Rendered images with source text:
========

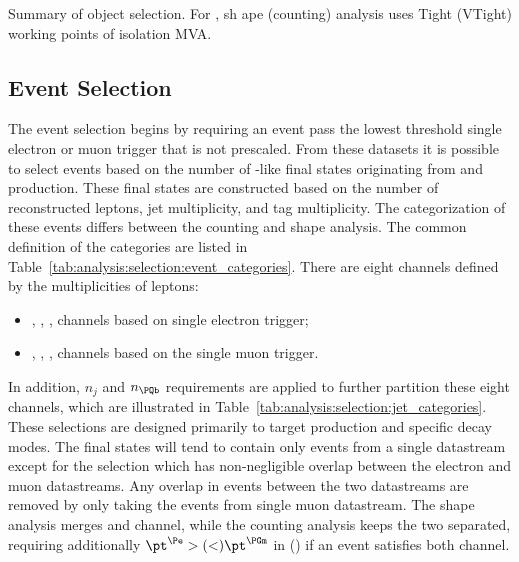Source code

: \begin{table}[ht]
    \centering
    \setlength{\tabcolsep}{0.8em}
    \renewcommand{\arraystretch}{1.5}
    \caption{Summary of object selection. For \PGth, sh
    ape (counting) analysis uses Tight (VTight) working points of \PGth isolation MVA.}
    \label{tab:analysis:selection:ObjectSelectionSum}
    
\end{table}


\FloatBarrier

\subsection{Event Selection}
\label{sec:analysis:selection:event}

The event selection begins by requiring an event pass the lowest \pt threshold single electron or muon trigger that is not prescaled. From these datasets it is possible to select events based on the number of \WW-like final states originating from \ttbar and \tW production.  These final states are constructed based on the number of reconstructed leptons, jet multiplicity, and \PQb tag multiplicity.  The categorization of these events differs between the counting and shape analysis.  The common definition of the categories are listed in Table~\ref{tab:analysis:selection:event_categories}. There are eight channels defined by the multiplicities of leptons: 
\begin{itemize}
    \item \cee, \cem, \cet, \ceh channels based on single electron trigger; 
    \item \cme, \cmm, \cmt, \cmh channels based on the single muon trigger.
\end{itemize}
\noindent In addition, $n_j$ and $n_\PQb$ requirements are applied to further partition these eight channels, which are illustrated in Table~\ref{tab:analysis:selection:jet_categories}. These selections are designed primarily to target \ttbar production and specific \PW decay modes. The final states will tend to contain only events from a single datastream except for the \cem selection which has non-negligible overlap between the electron and muon datastreams. Any overlap in events between the two datastreams are removed by only taking the events from single muon datastream. The shape analysis merges \cem and \cme channel, while the counting analysis keeps the two separated, requiring additionally $\pt^\Pe  >(<) \pt^\PGm$ in \cem (\cme) if an event satisfies both channel.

========

ASSIGNED TASK: Since the copy should hold text only, set down each record exactly and leave the pictures out.

ANSWER:
Source code

: \begin{table}[ht]
    \centering
    \setlength{\tabcolsep}{0.8em}
    \renewcommand{\arraystretch}{1.5}
    \caption{Summary of object selection. For \PGth, sh
    ape (counting) analysis uses Tight (VTight) working points of \PGth isolation MVA.}
    \label{tab:analysis:selection:ObjectSelectionSum}
    
\end{table}


\FloatBarrier

\subsection{Event Selection}
\label{sec:analysis:selection:event}

The event selection begins by requiring an event pass the lowest \pt threshold single electron or muon trigger that is not prescaled. From these datasets it is possible to select events based on the number of \WW-like final states originating from \ttbar and \tW production.  These final states are constructed based on the number of reconstructed leptons, jet multiplicity, and \PQb tag multiplicity.  The categorization of these events differs between the counting and shape analysis.  The common definition of the categories are listed in Table~\ref{tab:analysis:selection:event_categories}. There are eight channels defined by the multiplicities of leptons: 
\begin{itemize}
    \item \cee, \cem, \cet, \ceh channels based on single electron trigger; 
    \item \cme, \cmm, \cmt, \cmh channels based on the single muon trigger.
\end{itemize}
\noindent In addition, $n_j$ and $n_\PQb$ requirements are applied to further partition these eight channels, which are illustrated in Table~\ref{tab:analysis:selection:jet_categories}. These selections are designed primarily to target \ttbar production and specific \PW decay modes. The final states will tend to contain only events from a single datastream except for the \cem selection which has non-negligible overlap between the electron and muon datastreams. Any overlap in events between the two datastreams are removed by only taking the events from single muon datastream. The shape analysis merges \cem and \cme channel, while the counting analysis keeps the two separated, requiring additionally $\pt^\Pe  >(<) \pt^\PGm$ in \cem (\cme) if an event satisfies both channel.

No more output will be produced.